Si chiama Chant ma, più che farsi sentire, si fa contemplare. È la nuova lampada portatile di Lee Broom, nata da un’idea di luce quasi meditativa. Dalla collezione Divine Inspiration del 2022 prende l’anima spirituale, ora tradotta in un oggetto nomade che unisce design, emozione e ritualità quotidiana.
La forma cubica è addolcita da un dettaglio circolare inciso nel vetro, ispirato ai celebri mattoni in vetro della Maison de Verre di Parigi. È da lì che parte l’ispirazione, pur affondando le radici anche nel brutalismo britannico tanto caro al designer. Il risultato è un oggetto sospeso tra le epoche, con la pulizia del modernismo e un accento rétro.

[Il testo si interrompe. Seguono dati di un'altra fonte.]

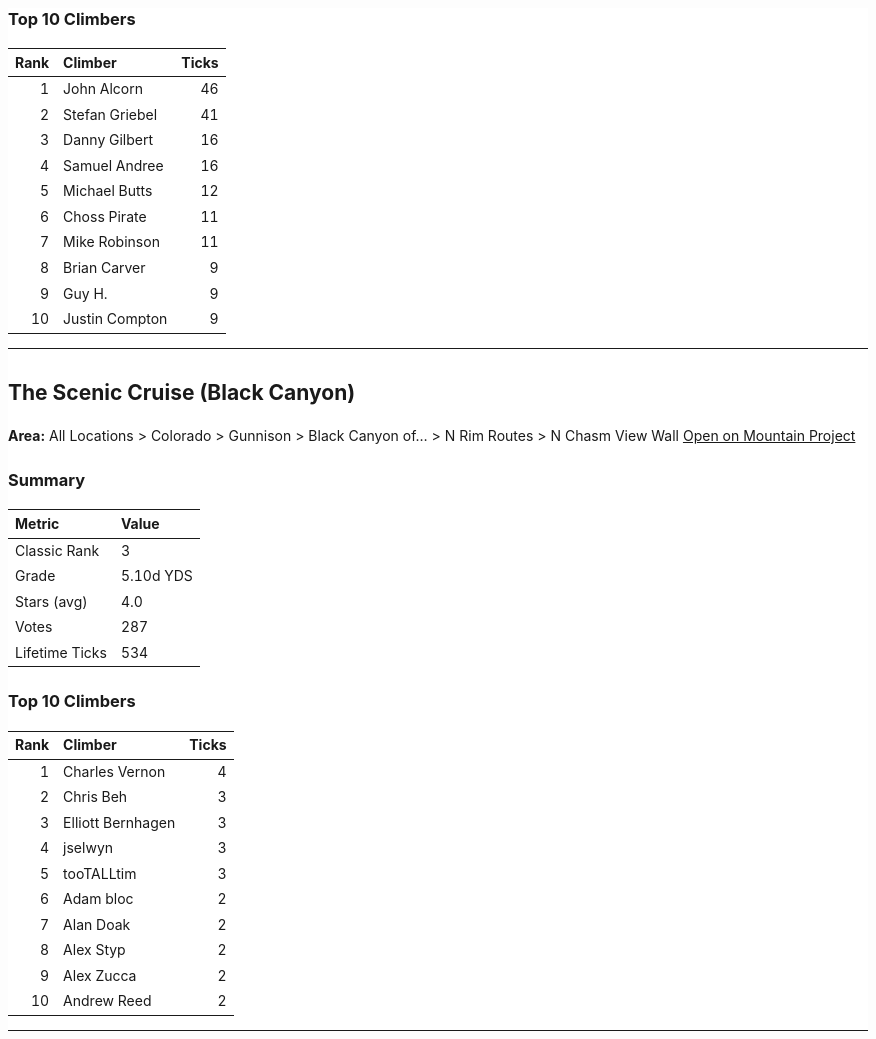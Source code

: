 ### Top 10 Climbers
|   Rank | Climber        |   Ticks |
|-------:|:---------------|--------:|
|      1 | John Alcorn    |      46 |
|      2 | Stefan Griebel |      41 |
|      3 | Danny Gilbert  |      16 |
|      4 | Samuel Andree  |      16 |
|      5 | Michael Butts  |      12 |
|      6 | Choss Pirate   |      11 |
|      7 | Mike Robinson  |      11 |
|      8 | Brian Carver   |       9 |
|      9 | Guy H.         |       9 |
|     10 | Justin Compton |       9 |

---

## The Scenic Cruise (Black Canyon)
**Area:** All Locations > Colorado > Gunnison > Black Canyon of… > N Rim Routes > N Chasm View Wall
[Open on Mountain Project](https://www.mountainproject.com/route/105756778/the-scenic-cruise)

### Summary
| Metric         | Value     |
|:---------------|:----------|
| Classic Rank   | 3         |
| Grade          | 5.10d YDS |
| Stars (avg)    | 4.0       |
| Votes          | 287       |
| Lifetime Ticks | 534       |

### Top 10 Climbers
|   Rank | Climber           |   Ticks |
|-------:|:------------------|--------:|
|      1 | Charles Vernon    |       4 |
|      2 | Chris Beh         |       3 |
|      3 | Elliott Bernhagen |       3 |
|      4 | jselwyn           |       3 |
|      5 | tooTALLtim        |       3 |
|      6 | Adam bloc         |       2 |
|      7 | Alan Doak         |       2 |
|      8 | Alex Styp         |       2 |
|      9 | Alex Zucca        |       2 |
|     10 | Andrew Reed       |       2 |

---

Nonostante sia il suo primo progetto portatile, Broom non ha fatto concessioni. Niente plastica, solo vetro soffiato a mano e metalli satinati. Il peso, la matericità, la resa al tatto e alla vista raccontano un desiderio di lusso.
La lampada offre quattro livelli di intensità luminosa e fino a 40 ore di autonomia, il che la rende perfetta per ogni spazio, dalla terrazza a un angolo lettura, senza perdere l’equilibrio tra funzionalità e poesia.